#### [What is needed]
Every line of the data below should be printed exactly.

═════ Given records

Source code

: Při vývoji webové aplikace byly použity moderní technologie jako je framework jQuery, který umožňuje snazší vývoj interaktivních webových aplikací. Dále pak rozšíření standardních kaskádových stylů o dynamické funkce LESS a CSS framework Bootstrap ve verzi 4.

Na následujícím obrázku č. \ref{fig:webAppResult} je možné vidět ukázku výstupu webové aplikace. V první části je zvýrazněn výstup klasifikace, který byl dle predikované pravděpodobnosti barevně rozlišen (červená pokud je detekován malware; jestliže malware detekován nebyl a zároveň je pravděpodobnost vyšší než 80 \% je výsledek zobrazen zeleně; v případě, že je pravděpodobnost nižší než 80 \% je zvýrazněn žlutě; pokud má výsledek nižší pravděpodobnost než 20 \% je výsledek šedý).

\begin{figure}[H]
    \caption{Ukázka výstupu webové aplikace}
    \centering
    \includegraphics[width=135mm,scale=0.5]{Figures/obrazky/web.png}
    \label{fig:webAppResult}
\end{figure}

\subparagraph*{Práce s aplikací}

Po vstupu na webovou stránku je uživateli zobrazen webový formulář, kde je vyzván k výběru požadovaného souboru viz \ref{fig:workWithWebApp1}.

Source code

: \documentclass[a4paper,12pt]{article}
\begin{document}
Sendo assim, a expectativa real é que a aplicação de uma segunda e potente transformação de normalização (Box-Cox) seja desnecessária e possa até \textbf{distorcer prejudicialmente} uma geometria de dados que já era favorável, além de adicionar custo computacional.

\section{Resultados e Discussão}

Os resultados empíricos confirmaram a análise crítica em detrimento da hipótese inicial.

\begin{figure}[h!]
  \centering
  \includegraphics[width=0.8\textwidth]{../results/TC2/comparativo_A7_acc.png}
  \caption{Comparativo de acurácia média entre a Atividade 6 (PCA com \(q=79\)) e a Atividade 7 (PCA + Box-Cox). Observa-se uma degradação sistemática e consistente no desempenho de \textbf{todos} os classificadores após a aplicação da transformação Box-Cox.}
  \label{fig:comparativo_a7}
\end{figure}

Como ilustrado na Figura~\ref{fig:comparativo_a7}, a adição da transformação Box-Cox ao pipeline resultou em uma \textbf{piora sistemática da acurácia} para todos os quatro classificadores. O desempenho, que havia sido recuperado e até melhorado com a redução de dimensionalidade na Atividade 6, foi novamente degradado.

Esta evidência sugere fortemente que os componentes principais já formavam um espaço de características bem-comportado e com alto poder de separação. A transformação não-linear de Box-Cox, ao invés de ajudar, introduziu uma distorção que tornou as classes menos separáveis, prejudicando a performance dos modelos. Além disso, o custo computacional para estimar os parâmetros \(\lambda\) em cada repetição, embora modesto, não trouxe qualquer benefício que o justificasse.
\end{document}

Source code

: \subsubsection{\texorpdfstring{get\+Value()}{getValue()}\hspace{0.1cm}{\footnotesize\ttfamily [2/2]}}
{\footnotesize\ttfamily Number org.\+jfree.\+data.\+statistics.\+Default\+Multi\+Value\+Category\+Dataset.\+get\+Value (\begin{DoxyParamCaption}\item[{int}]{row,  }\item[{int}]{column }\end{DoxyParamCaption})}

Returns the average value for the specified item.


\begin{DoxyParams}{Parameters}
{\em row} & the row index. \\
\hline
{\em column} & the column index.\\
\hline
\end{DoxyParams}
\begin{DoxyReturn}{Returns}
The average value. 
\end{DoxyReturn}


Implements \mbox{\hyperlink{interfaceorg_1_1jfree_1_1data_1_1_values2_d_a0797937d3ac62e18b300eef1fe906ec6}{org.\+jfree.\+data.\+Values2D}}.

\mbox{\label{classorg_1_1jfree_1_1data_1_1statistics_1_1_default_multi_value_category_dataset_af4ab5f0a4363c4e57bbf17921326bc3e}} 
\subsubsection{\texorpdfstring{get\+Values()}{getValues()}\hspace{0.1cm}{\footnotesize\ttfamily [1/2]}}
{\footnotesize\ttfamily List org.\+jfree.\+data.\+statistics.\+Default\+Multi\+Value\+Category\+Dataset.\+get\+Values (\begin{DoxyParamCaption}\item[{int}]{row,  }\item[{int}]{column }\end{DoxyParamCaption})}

══════════

#### [Response to the exercise]
Source code

: Při vývoji webové aplikace byly použity moderní technologie jako je framework jQuery, který umožňuje snazší vývoj interaktivních webových aplikací. Dále pak rozšíření standardních kaskádových stylů o dynamické funkce LESS a CSS framework Bootstrap ve verzi 4.

Na následujícím obrázku č. \ref{fig:webAppResult} je možné vidět ukázku výstupu webové aplikace. V první části je zvýrazněn výstup klasifikace, který byl dle predikované pravděpodobnosti barevně rozlišen (červená pokud je detekován malware; jestliže malware detekován nebyl a zároveň je pravděpodobnost vyšší než 80 \% je výsledek zobrazen zeleně; v případě, že je pravděpodobnost nižší než 80 \% je zvýrazněn žlutě; pokud má výsledek nižší pravděpodobnost než 20 \% je výsledek šedý).

\begin{figure}[H]
    \caption{Ukázka výstupu webové aplikace}
    \centering
    \includegraphics[width=135mm,scale=0.5]{Figures/obrazky/web.png}
    \label{fig:webAppResult}
\end{figure}

\subparagraph*{Práce s aplikací}

Po vstupu na webovou stránku je uživateli zobrazen webový formulář, kde je vyzván k výběru požadovaného souboru viz \ref{fig:workWithWebApp1}.

Source code

: \documentclass[a4paper,12pt]{article}
\begin{document}
Sendo assim, a expectativa real é que a aplicação de uma segunda e potente transformação de normalização (Box-Cox) seja desnecessária e possa até \textbf{distorcer prejudicialmente} uma geometria de dados que já era favorável, além de adicionar custo computacional.

\section{Resultados e Discussão}

Os resultados empíricos confirmaram a análise crítica em detrimento da hipótese inicial.

\begin{figure}[h!]
  \centering
  \includegraphics[width=0.8\textwidth]{../results/TC2/comparativo_A7_acc.png}
  \caption{Comparativo de acurácia média entre a Atividade 6 (PCA com \(q=79\)) e a Atividade 7 (PCA + Box-Cox). Observa-se uma degradação sistemática e consistente no desempenho de \textbf{todos} os classificadores após a aplicação da transformação Box-Cox.}
  \label{fig:comparativo_a7}
\end{figure}

Como ilustrado na Figura~\ref{fig:comparativo_a7}, a adição da transformação Box-Cox ao pipeline resultou em uma \textbf{piora sistemática da acurácia} para todos os quatro classificadores. O desempenho, que havia sido recuperado e até melhorado com a redução de dimensionalidade na Atividade 6, foi novamente degradado.

Esta evidência sugere fortemente que os componentes principais já formavam um espaço de características bem-comportado e com alto poder de separação. A transformação não-linear de Box-Cox, ao invés de ajudar, introduziu uma distorção que tornou as classes menos separáveis, prejudicando a performance dos modelos. Além disso, o custo computacional para estimar os parâmetros \(\lambda\) em cada repetição, embora modesto, não trouxe qualquer benefício que o justificasse.
\end{document}

Source code

: \subsubsection{\texorpdfstring{get\+Value()}{getValue()}\hspace{0.1cm}{\footnotesize\ttfamily [2/2]}}
{\footnotesize\ttfamily Number org.\+jfree.\+data.\+statistics.\+Default\+Multi\+Value\+Category\+Dataset.\+get\+Value (\begin{DoxyParamCaption}\item[{int}]{row,  }\item[{int}]{column }\end{DoxyParamCaption})}

Returns the average value for the specified item.


\begin{DoxyParams}{Parameters}
{\em row} & the row index. \\
\hline
{\em column} & the column index.\\
\hline
\end{DoxyParams}
\begin{DoxyReturn}{Returns}
The average value. 
\end{DoxyReturn}


Implements \mbox{\hyperlink{interfaceorg_1_1jfree_1_1data_1_1_values2_d_a0797937d3ac62e18b300eef1fe906ec6}{org.\+jfree.\+data.\+Values2D}}.

\mbox{\label{classorg_1_1jfree_1_1data_1_1statistics_1_1_default_multi_value_category_dataset_af4ab5f0a4363c4e57bbf17921326bc3e}} 
\subsubsection{\texorpdfstring{get\+Values()}{getValues()}\hspace{0.1cm}{\footnotesize\ttfamily [1/2]}}
{\footnotesize\ttfamily List org.\+jfree.\+data.\+statistics.\+Default\+Multi\+Value\+Category\+Dataset.\+get\+Values (\begin{DoxyParamCaption}\item[{int}]{row,  }\item[{int}]{column }\end{DoxyParamCaption})}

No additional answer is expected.